Monthly Pricing - 02/02/2026

After dipping to lows near $59–$61 per barrel in early January, Brent rallied sharply toward month-end amid heightened geopolitical risk, briefly breaking back above $70/bbl, its highest levels since mid-2025.

The rally was largely driven by renewed geopolitical risk premiums tied to the possibility of U.S. military action against Iran and escalating unrest in the Middle East, alongside supply-side frictions such as reduced Venezuelan exports and disruptions in Kazakhstan.

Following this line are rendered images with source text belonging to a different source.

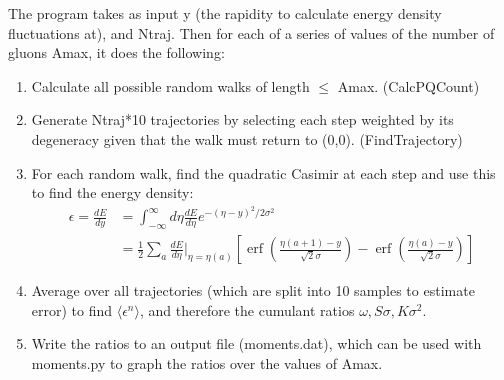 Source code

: \documentclass{article}
\DeclareMathOperator\erf{erf}
\begin{document}
The program takes as input y (the rapidity to calculate energy density fluctuations at), and Ntraj. Then for each of a series of values of the number of gluons Amax, it does the following:
\begin{enumerate}
  \item Calculate all possible random walks of length $\leq$ Amax. (CalcPQCount)
  \item Generate Ntraj*10 trajectories by selecting each step weighted by its degeneracy given that the walk must return to (0,0). (FindTrajectory)
  \item For each random walk, find the quadratic Casimir at each step and use this to find the energy density:
  \begin{align*}
  \epsilon = \frac{dE}{dy} &= \int_{-\infty}^{\infty} d\eta \frac{dE}{d\eta} e^{-(\eta-y)^2/2\sigma^2}  \\ 
  &= \frac{1}{2} \sum_a \frac{dE}{d\eta}\Bigr\rvert_{\eta=\eta(a)} \left[ \erf\left(\frac{\eta(a+1)-y}{\sqrt{2}\sigma}\right) - \erf\left(\frac{\eta(a)-y}{\sqrt{2}\sigma}\right)\right]
  \end{align*}
  \item Average over all trajectories (which are split into 10 samples to estimate error) to find $\langle\epsilon^n\rangle$, and therefore the cumulant ratios $\omega, S\sigma, K\sigma^2$.
  \item Write the ratios to an output file (moments.dat), which can be used with moments.py to graph the ratios over the values of Amax.
\end{enumerate}
\end{document}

However, analysts and polls indicated that structural oversupply remains a dominant theme heading into 2026, with Brent expected to average near $60–$62/bbl for the year amid robust OPEC+ and non-OPEC production and modest demand growth.

 

Price Drivers

Supply OPEC+ producers signalled a pause on production increases for Q1 2026, a move interpreted as a tactical effort to support market balance amid seasonal demand softness and elevated inventories. Severe cold weather across the central and eastern United States in January caused temporary production slowdowns and increased heating fuel demand. U.S. crude and diesel inventories drew sharply at various points during the month as refineries throttled runs due to extreme cold,
Demand In the United States, cold weather boosted short-term heating fuel demand, but broader gasoline consumption remained under pressure from efficiency gains and cautious consumer spending.    
Geopolitial Oil prices rallied as markets priced in a risk premium associated with U.S.–Iran tensions and unrest within Iran that could disrupt crude exports or impact regional logistics through key routes such as the Strait of Hormuz.